● Exercise description
Output exactly the lines that run from the top of the entries to the line holding "оценкой генеральной средней.", including both of those lines.

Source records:
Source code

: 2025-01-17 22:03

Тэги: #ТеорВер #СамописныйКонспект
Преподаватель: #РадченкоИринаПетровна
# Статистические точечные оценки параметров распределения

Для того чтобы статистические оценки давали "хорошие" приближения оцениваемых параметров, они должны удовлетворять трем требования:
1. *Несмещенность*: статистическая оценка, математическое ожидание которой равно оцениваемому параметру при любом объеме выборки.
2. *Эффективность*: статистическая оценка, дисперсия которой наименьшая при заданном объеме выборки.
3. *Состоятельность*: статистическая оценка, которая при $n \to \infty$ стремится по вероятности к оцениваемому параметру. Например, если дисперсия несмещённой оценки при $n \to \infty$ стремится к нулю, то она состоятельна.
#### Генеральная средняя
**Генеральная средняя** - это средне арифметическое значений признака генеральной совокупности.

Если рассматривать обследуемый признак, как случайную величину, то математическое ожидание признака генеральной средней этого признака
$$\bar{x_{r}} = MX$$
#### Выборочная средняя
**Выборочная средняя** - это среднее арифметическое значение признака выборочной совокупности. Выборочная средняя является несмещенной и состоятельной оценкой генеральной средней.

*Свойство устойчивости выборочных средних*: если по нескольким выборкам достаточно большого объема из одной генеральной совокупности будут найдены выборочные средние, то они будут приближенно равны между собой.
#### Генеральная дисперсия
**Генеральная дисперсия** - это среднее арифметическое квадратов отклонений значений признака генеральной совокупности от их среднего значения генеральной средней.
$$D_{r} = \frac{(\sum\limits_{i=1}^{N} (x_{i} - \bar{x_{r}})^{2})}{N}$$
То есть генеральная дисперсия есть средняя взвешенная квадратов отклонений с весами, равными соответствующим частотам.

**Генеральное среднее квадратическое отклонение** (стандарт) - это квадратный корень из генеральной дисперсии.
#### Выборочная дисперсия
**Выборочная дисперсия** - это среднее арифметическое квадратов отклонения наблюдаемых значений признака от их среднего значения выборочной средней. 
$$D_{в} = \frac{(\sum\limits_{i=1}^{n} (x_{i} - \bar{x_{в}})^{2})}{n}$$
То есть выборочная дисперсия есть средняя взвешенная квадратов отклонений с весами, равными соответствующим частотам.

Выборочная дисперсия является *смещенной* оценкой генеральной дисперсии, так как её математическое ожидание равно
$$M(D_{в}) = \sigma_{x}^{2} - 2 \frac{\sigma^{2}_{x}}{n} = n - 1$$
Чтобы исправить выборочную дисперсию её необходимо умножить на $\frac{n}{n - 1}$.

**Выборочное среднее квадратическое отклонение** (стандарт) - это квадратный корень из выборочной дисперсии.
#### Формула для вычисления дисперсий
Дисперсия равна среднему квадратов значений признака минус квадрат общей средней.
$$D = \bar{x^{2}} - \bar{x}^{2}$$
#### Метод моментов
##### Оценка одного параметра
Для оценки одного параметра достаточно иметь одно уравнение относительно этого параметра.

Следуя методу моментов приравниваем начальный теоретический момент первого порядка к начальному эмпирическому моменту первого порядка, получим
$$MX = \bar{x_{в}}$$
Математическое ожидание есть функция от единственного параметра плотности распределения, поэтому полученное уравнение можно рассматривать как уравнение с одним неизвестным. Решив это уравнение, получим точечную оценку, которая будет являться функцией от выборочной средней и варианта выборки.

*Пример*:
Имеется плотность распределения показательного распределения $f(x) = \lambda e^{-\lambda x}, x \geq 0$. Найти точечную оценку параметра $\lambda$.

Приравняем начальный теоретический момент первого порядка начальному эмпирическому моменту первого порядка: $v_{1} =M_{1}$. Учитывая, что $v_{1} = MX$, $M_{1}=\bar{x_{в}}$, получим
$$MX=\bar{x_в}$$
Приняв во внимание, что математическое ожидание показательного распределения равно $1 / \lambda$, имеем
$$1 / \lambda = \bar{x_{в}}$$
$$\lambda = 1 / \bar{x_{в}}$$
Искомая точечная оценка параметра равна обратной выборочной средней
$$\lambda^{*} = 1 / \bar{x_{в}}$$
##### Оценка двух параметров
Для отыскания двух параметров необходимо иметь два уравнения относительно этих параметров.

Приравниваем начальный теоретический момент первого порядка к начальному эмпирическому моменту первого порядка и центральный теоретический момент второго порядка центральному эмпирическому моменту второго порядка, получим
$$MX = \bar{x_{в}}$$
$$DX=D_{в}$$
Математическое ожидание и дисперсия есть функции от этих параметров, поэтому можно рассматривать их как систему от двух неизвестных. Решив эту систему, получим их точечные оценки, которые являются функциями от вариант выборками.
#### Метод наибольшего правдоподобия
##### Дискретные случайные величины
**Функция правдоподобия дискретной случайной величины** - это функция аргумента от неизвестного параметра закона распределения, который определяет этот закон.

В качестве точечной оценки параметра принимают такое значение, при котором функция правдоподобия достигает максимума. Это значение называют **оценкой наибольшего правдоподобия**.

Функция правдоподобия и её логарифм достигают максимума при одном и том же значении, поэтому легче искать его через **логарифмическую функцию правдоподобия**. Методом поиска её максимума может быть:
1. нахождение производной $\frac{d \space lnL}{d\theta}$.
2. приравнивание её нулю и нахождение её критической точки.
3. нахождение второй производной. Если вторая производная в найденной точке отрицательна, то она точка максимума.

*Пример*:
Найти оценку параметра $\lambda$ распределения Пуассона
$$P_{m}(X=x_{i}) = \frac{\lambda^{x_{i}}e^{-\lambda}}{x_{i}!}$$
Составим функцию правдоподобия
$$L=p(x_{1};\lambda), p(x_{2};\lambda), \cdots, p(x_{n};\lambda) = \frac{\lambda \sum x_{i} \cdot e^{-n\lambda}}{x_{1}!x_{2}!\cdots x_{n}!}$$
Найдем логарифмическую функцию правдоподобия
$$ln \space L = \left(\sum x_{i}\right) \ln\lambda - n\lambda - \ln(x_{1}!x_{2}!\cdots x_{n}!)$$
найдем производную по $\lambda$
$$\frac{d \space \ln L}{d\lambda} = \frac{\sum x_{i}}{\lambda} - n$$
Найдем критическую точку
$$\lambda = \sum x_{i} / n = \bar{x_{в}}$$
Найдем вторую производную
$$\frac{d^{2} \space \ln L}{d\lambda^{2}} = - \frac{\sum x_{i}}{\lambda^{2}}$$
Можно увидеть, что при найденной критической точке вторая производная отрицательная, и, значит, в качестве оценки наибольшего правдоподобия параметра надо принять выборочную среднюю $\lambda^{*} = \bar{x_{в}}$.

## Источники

● Task answer
Source code

: 2025-01-17 22:03

Тэги: #ТеорВер #СамописныйКонспект
Преподаватель: #РадченкоИринаПетровна
# Статистические точечные оценки параметров распределения

Для того чтобы статистические оценки давали "хорошие" приближения оцениваемых параметров, они должны удовлетворять трем требования:
1. *Несмещенность*: статистическая оценка, математическое ожидание которой равно оцениваемому параметру при любом объеме выборки.
2. *Эффективность*: статистическая оценка, дисперсия которой наименьшая при заданном объеме выборки.
3. *Состоятельность*: статистическая оценка, которая при $n \to \infty$ стремится по вероятности к оцениваемому параметру. Например, если дисперсия несмещённой оценки при $n \to \infty$ стремится к нулю, то она состоятельна.
#### Генеральная средняя
**Генеральная средняя** - это средне арифметическое значений признака генеральной совокупности.

Если рассматривать обследуемый признак, как случайную величину, то математическое ожидание признака генеральной средней этого признака
$$\bar{x_{r}} = MX$$
#### Выборочная средняя
**Выборочная средняя** - это среднее арифметическое значение признака выборочной совокупности. Выборочная средняя является несмещенной и состоятельной оценкой генеральной средней.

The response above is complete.